Divergence is caused by conditional checks, though not all conditional checks cause divergence. Some conditional checks, even when they do not cause SIMD divergence, can still be performance hazards. In general, removing conditional checks can help performance.

Look at the convolution example from Shared Local Memory:

In [None]:
%%writefile lab/convolution_global.cpp
//==============================================================
// Copyright © Intel Corporation
//
// SPDX-License-Identifier: MIT
// =============================================================
#include <sycl/sycl.hpp>

int main() {
  constexpr size_t N = 8192 * 8192;
  constexpr size_t M = 257;

  std::vector<int> input(N);
  std::vector<int> output(N);
  std::vector<int> kernel(M);

  srand(2009);
  for (int i = 0; i < N; ++i) {
    input[i] = rand();
  }

  for (int i = 0; i < M; ++i) {
    kernel[i] = rand();
  }

  sycl::queue q{sycl::property::queue::enable_profiling{}};
  std::cout << "Device: " << q.get_device().get_info<sycl::info::device::name>() << "\n";

  {
    sycl::buffer<int> ibuf(input.data(), N);
    sycl::buffer<int> obuf(output.data(), N);
    sycl::buffer<int> kbuf(kernel.data(), M);

    auto e = q.submit([&](auto &h) {
      sycl::accessor iacc(ibuf, h, sycl::read_only);
      sycl::accessor oacc(obuf, h);
      sycl::accessor kacc(kbuf, h, sycl::read_only);

      h.parallel_for(sycl::nd_range<1>(N, 256), [=](sycl::nd_item<1> it) {
           int i = it.get_global_linear_id();
           int group = it.get_group()[0];
           int gSize = it.get_local_range()[0];

           int t = 0;

           if ((group == 0) || (group == N / gSize - 1)) {
             if (i < M / 2) {
               for (int j = M / 2 - i, k = 0; j < M; j++, k++) {
                 t += iacc[k] * kacc[j];
               }
             } else {
               if (i + M / 2 >= N) {
                 for (int j = 0, k = i - M / 2; j < M / 2 + N - i;
                      j++, k++) {
                   t += iacc[k] * kacc[j];
                 }
               } else {
                 for (int j = 0, k = i - M / 2; j < M; j++, k++) {
                   t += iacc[k] * kacc[j];
                 }
               }
             }
           } else {
             for (int j = 0, k = i - M / 2; j < M; j++, k++) {
               t += iacc[k] * kacc[j];
             }
           }

           oacc[i] = t;
         });
    });
    q.wait();

    size_t kernel_ns = (e.template get_profiling_info<sycl::info::event_profiling::command_end>() - e.template get_profiling_info<sycl::info::event_profiling::command_start>());
    std::cout << "Kernel Execution Time Average: total = " << kernel_ns * 1e-6 << " msec\n";
  }

  return 0;
}


#### Build and Run
Select the cell below and click run ▶ to compile and execute the code:

In [None]:
! ./q.sh run_convolution_global.sh

### Padding Buffers to Remove Conditional Checks

The nested if-then-else conditional checks are necessary to take care of the first and last 128 elements in the input so indexing will not run out of bounds.
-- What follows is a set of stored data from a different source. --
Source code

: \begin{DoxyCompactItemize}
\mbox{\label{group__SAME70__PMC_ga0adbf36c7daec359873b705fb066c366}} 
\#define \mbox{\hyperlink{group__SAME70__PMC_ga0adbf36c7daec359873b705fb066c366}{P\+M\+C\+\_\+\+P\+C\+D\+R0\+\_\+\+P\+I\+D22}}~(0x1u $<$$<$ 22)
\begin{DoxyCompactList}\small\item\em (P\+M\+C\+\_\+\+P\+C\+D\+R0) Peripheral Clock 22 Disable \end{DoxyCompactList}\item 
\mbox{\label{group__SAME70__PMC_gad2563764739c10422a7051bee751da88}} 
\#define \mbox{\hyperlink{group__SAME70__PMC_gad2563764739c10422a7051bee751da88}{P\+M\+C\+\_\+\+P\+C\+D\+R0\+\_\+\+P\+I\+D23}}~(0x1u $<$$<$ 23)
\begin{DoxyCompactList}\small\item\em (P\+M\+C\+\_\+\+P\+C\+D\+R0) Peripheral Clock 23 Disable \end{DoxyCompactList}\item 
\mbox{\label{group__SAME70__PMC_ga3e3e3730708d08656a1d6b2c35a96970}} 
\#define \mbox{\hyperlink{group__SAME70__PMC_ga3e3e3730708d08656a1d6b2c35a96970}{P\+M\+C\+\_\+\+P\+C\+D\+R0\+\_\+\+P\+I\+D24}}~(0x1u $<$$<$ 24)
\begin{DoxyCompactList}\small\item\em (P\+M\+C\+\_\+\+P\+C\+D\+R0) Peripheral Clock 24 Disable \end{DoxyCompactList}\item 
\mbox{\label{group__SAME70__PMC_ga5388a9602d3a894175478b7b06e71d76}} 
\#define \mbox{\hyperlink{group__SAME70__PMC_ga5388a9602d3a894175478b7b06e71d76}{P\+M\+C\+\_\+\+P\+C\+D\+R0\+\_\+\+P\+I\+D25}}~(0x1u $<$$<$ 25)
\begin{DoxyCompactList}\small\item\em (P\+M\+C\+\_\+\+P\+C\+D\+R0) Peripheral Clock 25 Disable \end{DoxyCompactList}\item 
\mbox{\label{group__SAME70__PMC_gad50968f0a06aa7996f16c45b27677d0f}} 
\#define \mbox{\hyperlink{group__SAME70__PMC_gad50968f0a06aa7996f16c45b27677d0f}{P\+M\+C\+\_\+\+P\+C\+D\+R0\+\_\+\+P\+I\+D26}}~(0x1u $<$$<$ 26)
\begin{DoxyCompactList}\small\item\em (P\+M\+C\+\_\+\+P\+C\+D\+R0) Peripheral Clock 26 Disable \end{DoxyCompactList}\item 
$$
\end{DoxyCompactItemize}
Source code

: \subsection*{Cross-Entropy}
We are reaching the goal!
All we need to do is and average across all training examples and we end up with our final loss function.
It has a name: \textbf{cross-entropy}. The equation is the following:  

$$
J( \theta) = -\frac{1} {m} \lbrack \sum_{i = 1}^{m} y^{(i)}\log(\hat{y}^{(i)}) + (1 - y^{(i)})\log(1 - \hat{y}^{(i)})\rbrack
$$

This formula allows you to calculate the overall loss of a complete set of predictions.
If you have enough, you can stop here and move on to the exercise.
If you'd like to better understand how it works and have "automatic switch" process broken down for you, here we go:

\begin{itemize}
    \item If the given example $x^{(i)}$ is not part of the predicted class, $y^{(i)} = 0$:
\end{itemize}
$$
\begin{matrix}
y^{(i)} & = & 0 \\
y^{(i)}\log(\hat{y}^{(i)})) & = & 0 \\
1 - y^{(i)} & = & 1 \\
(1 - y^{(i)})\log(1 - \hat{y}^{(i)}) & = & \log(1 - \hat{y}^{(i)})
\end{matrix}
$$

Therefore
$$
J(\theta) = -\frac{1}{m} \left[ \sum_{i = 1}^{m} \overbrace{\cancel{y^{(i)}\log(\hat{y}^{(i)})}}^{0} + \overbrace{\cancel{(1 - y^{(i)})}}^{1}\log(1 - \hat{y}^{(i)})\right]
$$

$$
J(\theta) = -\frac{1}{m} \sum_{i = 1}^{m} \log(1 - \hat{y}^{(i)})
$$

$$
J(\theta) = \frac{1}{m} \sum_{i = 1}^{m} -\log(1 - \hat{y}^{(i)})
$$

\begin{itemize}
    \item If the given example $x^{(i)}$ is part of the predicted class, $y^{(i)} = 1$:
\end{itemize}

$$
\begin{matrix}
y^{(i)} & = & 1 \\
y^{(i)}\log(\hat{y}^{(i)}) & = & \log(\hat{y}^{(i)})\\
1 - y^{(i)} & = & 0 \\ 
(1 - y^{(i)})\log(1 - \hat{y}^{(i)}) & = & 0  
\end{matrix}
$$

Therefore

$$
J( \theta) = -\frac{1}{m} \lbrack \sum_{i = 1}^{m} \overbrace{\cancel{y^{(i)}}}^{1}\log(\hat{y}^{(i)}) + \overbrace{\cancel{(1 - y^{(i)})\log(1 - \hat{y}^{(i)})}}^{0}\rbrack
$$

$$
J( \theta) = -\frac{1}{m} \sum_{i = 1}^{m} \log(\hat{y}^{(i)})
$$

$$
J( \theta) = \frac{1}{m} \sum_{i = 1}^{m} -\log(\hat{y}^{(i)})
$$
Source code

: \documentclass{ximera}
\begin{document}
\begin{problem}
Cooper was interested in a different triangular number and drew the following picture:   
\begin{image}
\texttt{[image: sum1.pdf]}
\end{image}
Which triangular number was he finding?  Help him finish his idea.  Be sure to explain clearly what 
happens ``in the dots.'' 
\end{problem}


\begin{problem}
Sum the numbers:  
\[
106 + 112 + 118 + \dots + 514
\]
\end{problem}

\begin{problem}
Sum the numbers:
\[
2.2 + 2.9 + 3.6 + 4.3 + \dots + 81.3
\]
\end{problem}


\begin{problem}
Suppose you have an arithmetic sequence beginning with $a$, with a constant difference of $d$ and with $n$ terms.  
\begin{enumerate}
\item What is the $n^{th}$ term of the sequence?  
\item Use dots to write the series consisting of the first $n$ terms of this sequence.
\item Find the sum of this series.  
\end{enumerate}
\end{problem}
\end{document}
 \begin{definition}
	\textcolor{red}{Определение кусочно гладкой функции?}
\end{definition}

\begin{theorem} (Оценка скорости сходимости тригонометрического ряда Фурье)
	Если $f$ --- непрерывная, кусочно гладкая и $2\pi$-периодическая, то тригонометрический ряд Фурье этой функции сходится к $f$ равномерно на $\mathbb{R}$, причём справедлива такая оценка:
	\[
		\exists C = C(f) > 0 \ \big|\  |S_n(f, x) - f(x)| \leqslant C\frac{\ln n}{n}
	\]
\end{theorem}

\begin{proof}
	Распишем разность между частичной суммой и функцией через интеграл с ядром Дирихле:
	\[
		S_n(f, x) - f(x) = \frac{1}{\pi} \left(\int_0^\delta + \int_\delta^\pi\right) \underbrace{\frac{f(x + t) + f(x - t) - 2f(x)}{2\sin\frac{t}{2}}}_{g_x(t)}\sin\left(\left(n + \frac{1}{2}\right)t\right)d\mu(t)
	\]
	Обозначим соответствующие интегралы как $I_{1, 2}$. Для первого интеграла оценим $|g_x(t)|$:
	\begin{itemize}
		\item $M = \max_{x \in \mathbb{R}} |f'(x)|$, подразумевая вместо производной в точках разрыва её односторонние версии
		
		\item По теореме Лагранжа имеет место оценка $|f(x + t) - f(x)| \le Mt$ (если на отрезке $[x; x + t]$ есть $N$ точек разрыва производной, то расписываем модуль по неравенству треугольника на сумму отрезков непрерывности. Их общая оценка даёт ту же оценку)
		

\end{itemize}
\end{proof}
If we pad enough 0s before and after the input array, these conditional checks can be safely removed:

In [None]:
%%writefile lab/convolution_global_conditionals.cpp
//==============================================================
// Copyright © Intel Corporation
//
// SPDX-License-Identifier: MIT
// =============================================================
#include <sycl/sycl.hpp>

int main() {
  constexpr size_t N = 8192 * 8192;
  constexpr size_t M = 257;

  sycl::queue q{sycl::property::queue::enable_profiling{}};
  std::cout << "Device: " << q.get_device().get_info<sycl::info::device::name>() << "\n";

  std::vector<int> input(N + M / 2 + M / 2);
  std::vector<int> output(N);
  std::vector<int> kernel(M);

  srand(2009);
  for (int i = M / 2; i < N + M / 2; ++i) {
    input[i] = rand();
  }

  for (int i = 0; i < M / 2; ++i) {
    input[i] = 0;
    input[i + N + M / 2] = 0;
  }

  for (int i = 0; i < M; ++i) {
    kernel[i] = rand();
  }

  {
    sycl::buffer<int> ibuf(input.data(), N + M / 2 + M / 2);
    sycl::buffer<int> obuf(output.data(), N);
    sycl::buffer<int> kbuf(kernel.data(), M);

    auto e = q.submit([&](auto &h) {
      sycl::accessor iacc(ibuf, h, sycl::read_only);
      sycl::accessor oacc(obuf, h);
      sycl::accessor kacc(kbuf, h, sycl::read_only);

      h.parallel_for(sycl::nd_range<1>(N, 256), [=](sycl::nd_item<1> it) {
           int i = it.get_global_linear_id();
           int t = 0;

           for (int j = 0; j < M; j++) {
             t += iacc[i + j] * kacc[j];
           }

           oacc[i] = t;
         });
    });
    q.wait();

    size_t kernel_ns = (e.template get_profiling_info<sycl::info::event_profiling::command_end>() - e.template get_profiling_info<sycl::info::event_profiling::command_start>());
    std::cout << "Kernel Execution Time Average: total = " << kernel_ns * 1e-6 << " msec\n";
  }

  return 0;
}


#### Build and Run
Select the cell below and click run ▶ to compile and execute the code:

In [None]:
! ./q.sh run_convolution_global_conditionals.sh

### Replacing Conditional Checks with Relational Functions
Another way to remove conditional checks is to replace them with relational functions, especially built-in relational functions. It is strongly recommended to use a built-in function if one is available. SYCL provides a rich set of built-in relational functions like `select()`, `min()`, `max()`. In many cases you can use these functions to replace conditional checks and achieve better performance.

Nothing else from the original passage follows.